**Work instructions**
Since only the words are wanted, reproduce every entry exactly and leave the images behind.

**Source information**
* * * * * * *

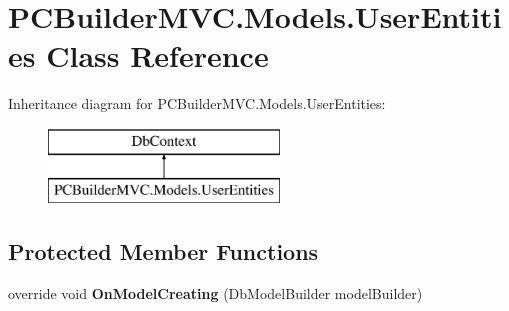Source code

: \hypertarget{class_p_c_builder_m_v_c_1_1_models_1_1_user_entities}{}\section{P\+C\+Builder\+M\+V\+C.\+Models.\+User\+Entities Class Reference}
\label{class_p_c_builder_m_v_c_1_1_models_1_1_user_entities}
Inheritance diagram for P\+C\+Builder\+M\+V\+C.\+Models.\+User\+Entities\+:\begin{figure}[H]
\begin{center}
\leavevmode
\includegraphics[height=2.000000cm]{class_p_c_builder_m_v_c_1_1_models_1_1_user_entities}
\end{center}
\end{figure}
\subsection*{Protected Member Functions}
\begin{DoxyCompactItemize}
\item 
override void {\bfseries On\+Model\+Creating} (Db\+Model\+Builder model\+Builder)\hypertarget{class_p_c_builder_m_v_c_1_1_models_1_1_user_entities_a4e4635cfa93a11fe54575099f2394030}{}\label{class_p_c_builder_m_v_c_1_1_models_1_1_user_entities_a4e4635cfa93a11fe54575099f2394030}

\end{DoxyCompactItemize}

* * * * * * *

**Solution for this task**
Source code

: \hypertarget{class_p_c_builder_m_v_c_1_1_models_1_1_user_entities}{}\section{P\+C\+Builder\+M\+V\+C.\+Models.\+User\+Entities Class Reference}
\label{class_p_c_builder_m_v_c_1_1_models_1_1_user_entities}
Inheritance diagram for P\+C\+Builder\+M\+V\+C.\+Models.\+User\+Entities\+:\begin{figure}[H]
\begin{center}
\leavevmode
\includegraphics[height=2.000000cm]{class_p_c_builder_m_v_c_1_1_models_1_1_user_entities}
\end{center}
\end{figure}
\subsection*{Protected Member Functions}
\begin{DoxyCompactItemize}
\item 
override void {\bfseries On\+Model\+Creating} (Db\+Model\+Builder model\+Builder)\hypertarget{class_p_c_builder_m_v_c_1_1_models_1_1_user_entities_a4e4635cfa93a11fe54575099f2394030}{}\label{class_p_c_builder_m_v_c_1_1_models_1_1_user_entities_a4e4635cfa93a11fe54575099f2394030}

\end{DoxyCompactItemize}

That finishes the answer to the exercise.